**Task statement**:
An accurate, complete copy of the records below is required.

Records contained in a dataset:
***
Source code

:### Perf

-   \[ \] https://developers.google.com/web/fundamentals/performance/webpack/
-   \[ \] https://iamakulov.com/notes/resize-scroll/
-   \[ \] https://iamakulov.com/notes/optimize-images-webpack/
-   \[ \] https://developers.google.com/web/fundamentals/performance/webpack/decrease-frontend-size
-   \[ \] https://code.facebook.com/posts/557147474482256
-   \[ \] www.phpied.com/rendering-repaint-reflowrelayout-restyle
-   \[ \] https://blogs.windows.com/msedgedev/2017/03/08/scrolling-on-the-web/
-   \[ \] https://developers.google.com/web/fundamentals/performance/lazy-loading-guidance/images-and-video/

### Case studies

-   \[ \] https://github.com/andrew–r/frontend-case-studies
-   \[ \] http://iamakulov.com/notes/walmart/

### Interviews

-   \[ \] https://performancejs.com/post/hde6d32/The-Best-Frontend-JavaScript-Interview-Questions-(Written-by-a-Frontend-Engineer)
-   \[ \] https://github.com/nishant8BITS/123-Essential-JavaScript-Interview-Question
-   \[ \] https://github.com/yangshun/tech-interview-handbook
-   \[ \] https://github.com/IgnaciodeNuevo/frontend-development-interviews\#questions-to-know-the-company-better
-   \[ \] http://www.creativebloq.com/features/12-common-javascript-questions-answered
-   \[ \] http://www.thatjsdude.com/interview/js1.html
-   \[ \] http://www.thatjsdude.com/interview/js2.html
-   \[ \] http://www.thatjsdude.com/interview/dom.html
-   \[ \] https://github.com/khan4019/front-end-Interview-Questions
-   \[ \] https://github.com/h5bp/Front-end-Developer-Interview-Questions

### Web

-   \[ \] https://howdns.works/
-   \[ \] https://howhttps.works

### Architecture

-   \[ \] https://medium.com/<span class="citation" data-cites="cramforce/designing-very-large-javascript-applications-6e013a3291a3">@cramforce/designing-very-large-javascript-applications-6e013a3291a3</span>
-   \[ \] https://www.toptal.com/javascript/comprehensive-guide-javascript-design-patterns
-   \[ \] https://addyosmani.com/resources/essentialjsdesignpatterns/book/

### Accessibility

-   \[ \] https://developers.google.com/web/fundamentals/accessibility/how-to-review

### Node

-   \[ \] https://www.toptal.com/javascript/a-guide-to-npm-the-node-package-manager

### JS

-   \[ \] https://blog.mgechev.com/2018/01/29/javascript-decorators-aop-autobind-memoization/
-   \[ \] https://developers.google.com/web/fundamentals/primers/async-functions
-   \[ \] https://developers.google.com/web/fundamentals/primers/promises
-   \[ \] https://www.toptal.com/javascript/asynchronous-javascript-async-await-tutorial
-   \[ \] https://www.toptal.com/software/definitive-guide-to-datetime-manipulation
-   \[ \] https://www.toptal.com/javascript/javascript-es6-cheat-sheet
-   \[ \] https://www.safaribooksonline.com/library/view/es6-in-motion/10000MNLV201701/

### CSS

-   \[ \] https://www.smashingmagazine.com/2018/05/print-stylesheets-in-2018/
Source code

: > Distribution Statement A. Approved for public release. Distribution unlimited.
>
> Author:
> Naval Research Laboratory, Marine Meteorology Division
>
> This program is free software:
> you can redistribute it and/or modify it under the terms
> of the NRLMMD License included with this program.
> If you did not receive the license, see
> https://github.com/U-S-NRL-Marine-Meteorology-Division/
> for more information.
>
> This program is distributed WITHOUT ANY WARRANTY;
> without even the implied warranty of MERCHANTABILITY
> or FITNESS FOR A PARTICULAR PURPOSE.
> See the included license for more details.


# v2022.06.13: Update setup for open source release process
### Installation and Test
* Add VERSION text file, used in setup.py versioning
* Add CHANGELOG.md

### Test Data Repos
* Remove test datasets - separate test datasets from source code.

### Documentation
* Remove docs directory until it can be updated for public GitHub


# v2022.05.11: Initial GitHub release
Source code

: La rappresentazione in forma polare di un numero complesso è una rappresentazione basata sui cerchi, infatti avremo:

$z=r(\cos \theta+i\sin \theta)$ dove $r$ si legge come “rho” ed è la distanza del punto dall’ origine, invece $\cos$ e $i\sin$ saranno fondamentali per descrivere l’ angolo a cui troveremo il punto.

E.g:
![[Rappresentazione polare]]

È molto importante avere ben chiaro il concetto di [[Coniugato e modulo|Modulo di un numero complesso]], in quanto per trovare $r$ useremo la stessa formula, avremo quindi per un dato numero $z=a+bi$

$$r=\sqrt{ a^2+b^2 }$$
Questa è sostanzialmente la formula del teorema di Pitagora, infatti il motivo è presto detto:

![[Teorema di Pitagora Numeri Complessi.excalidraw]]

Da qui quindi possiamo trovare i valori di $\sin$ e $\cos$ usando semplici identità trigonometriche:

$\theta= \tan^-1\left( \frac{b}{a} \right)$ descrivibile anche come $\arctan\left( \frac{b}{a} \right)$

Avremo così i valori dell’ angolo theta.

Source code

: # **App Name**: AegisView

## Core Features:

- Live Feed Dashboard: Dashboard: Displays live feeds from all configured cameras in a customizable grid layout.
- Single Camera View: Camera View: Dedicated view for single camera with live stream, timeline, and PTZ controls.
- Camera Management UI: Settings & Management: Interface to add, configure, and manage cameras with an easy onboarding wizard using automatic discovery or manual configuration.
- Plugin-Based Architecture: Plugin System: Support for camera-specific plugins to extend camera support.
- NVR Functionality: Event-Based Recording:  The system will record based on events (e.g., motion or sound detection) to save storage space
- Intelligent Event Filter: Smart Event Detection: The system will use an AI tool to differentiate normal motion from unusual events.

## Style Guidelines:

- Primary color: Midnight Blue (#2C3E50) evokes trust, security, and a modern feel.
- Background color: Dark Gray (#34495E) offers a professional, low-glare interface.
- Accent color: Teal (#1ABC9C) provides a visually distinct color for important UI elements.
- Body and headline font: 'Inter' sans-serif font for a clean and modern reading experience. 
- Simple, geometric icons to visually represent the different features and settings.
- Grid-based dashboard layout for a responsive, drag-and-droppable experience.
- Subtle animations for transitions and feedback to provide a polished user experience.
***
**Written solution**:
Source code

:### Perf

-   \[ \] https://developers.google.com/web/fundamentals/performance/webpack/
-   \[ \] https://iamakulov.com/notes/resize-scroll/
-   \[ \] https://iamakulov.com/notes/optimize-images-webpack/
-   \[ \] https://developers.google.com/web/fundamentals/performance/webpack/decrease-frontend-size
-   \[ \] https://code.facebook.com/posts/557147474482256
-   \[ \] www.phpied.com/rendering-repaint-reflowrelayout-restyle
-   \[ \] https://blogs.windows.com/msedgedev/2017/03/08/scrolling-on-the-web/
-   \[ \] https://developers.google.com/web/fundamentals/performance/lazy-loading-guidance/images-and-video/

### Case studies

-   \[ \] https://github.com/andrew–r/frontend-case-studies
-   \[ \] http://iamakulov.com/notes/walmart/

### Interviews

-   \[ \] https://performancejs.com/post/hde6d32/The-Best-Frontend-JavaScript-Interview-Questions-(Written-by-a-Frontend-Engineer)
-   \[ \] https://github.com/nishant8BITS/123-Essential-JavaScript-Interview-Question
-   \[ \] https://github.com/yangshun/tech-interview-handbook
-   \[ \] https://github.com/IgnaciodeNuevo/frontend-development-interviews\#questions-to-know-the-company-better
-   \[ \] http://www.creativebloq.com/features/12-common-javascript-questions-answered
-   \[ \] http://www.thatjsdude.com/interview/js1.html
-   \[ \] http://www.thatjsdude.com/interview/js2.html
-   \[ \] http://www.thatjsdude.com/interview/dom.html
-   \[ \] https://github.com/khan4019/front-end-Interview-Questions
-   \[ \] https://github.com/h5bp/Front-end-Developer-Interview-Questions

### Web

-   \[ \] https://howdns.works/
-   \[ \] https://howhttps.works

### Architecture

-   \[ \] https://medium.com/<span class="citation" data-cites="cramforce/designing-very-large-javascript-applications-6e013a3291a3">@cramforce/designing-very-large-javascript-applications-6e013a3291a3</span>
-   \[ \] https://www.toptal.com/javascript/comprehensive-guide-javascript-design-patterns
-   \[ \] https://addyosmani.com/resources/essentialjsdesignpatterns/book/

### Accessibility

-   \[ \] https://developers.google.com/web/fundamentals/accessibility/how-to-review

### Node

-   \[ \] https://www.toptal.com/javascript/a-guide-to-npm-the-node-package-manager

### JS

-   \[ \] https://blog.mgechev.com/2018/01/29/javascript-decorators-aop-autobind-memoization/
-   \[ \] https://developers.google.com/web/fundamentals/primers/async-functions
-   \[ \] https://developers.google.com/web/fundamentals/primers/promises
-   \[ \] https://www.toptal.com/javascript/asynchronous-javascript-async-await-tutorial
-   \[ \] https://www.toptal.com/software/definitive-guide-to-datetime-manipulation
-   \[ \] https://www.toptal.com/javascript/javascript-es6-cheat-sheet
-   \[ \] https://www.safaribooksonline.com/library/view/es6-in-motion/10000MNLV201701/

### CSS

-   \[ \] https://www.smashingmagazine.com/2018/05/print-stylesheets-in-2018/
Source code

: > Distribution Statement A. Approved for public release. Distribution unlimited.
>
> Author:
> Naval Research Laboratory, Marine Meteorology Division
>
> This program is free software:
> you can redistribute it and/or modify it under the terms
> of the NRLMMD License included with this program.
> If you did not receive the license, see
> https://github.com/U-S-NRL-Marine-Meteorology-Division/
> for more information.
>
> This program is distributed WITHOUT ANY WARRANTY;
> without even the implied warranty of MERCHANTABILITY
> or FITNESS FOR A PARTICULAR PURPOSE.
> See the included license for more details.


# v2022.06.13: Update setup for open source release process
### Installation and Test
* Add VERSION text file, used in setup.py versioning
* Add CHANGELOG.md

### Test Data Repos
* Remove test datasets - separate test datasets from source code.

### Documentation
* Remove docs directory until it can be updated for public GitHub


# v2022.05.11: Initial GitHub release
Source code

: La rappresentazione in forma polare di un numero complesso è una rappresentazione basata sui cerchi, infatti avremo:

$z=r(\cos \theta+i\sin \theta)$ dove $r$ si legge come “rho” ed è la distanza del punto dall’ origine, invece $\cos$ e $i\sin$ saranno fondamentali per descrivere l’ angolo a cui troveremo il punto.

E.g:
![[Rappresentazione polare]]

È molto importante avere ben chiaro il concetto di [[Coniugato e modulo|Modulo di un numero complesso]], in quanto per trovare $r$ useremo la stessa formula, avremo quindi per un dato numero $z=a+bi$

$$r=\sqrt{ a^2+b^2 }$$
Questa è sostanzialmente la formula del teorema di Pitagora, infatti il motivo è presto detto:

![[Teorema di Pitagora Numeri Complessi.excalidraw]]

Da qui quindi possiamo trovare i valori di $\sin$ e $\cos$ usando semplici identità trigonometriche:

$\theta= \tan^-1\left( \frac{b}{a} \right)$ descrivibile anche come $\arctan\left( \frac{b}{a} \right)$

Avremo così i valori dell’ angolo theta.

Source code

: # **App Name**: AegisView

## Core Features:

- Live Feed Dashboard: Dashboard: Displays live feeds from all configured cameras in a customizable grid layout.
- Single Camera View: Camera View: Dedicated view for single camera with live stream, timeline, and PTZ controls.
- Camera Management UI: Settings & Management: Interface to add, configure, and manage cameras with an easy onboarding wizard using automatic discovery or manual configuration.
- Plugin-Based Architecture: Plugin System: Support for camera-specific plugins to extend camera support.
- NVR Functionality: Event-Based Recording:  The system will record based on events (e.g., motion or sound detection) to save storage space
- Intelligent Event Filter: Smart Event Detection: The system will use an AI tool to differentiate normal motion from unusual events.

## Style Guidelines:

- Primary color: Midnight Blue (#2C3E50) evokes trust, security, and a modern feel.
- Background color: Dark Gray (#34495E) offers a professional, low-glare interface.
- Accent color: Teal (#1ABC9C) provides a visually distinct color for important UI elements.
- Body and headline font: 'Inter' sans-serif font for a clean and modern reading experience. 
- Simple, geometric icons to visually represent the different features and settings.
- Grid-based dashboard layout for a responsive, drag-and-droppable experience.
- Subtle animations for transitions and feedback to provide a polished user experience.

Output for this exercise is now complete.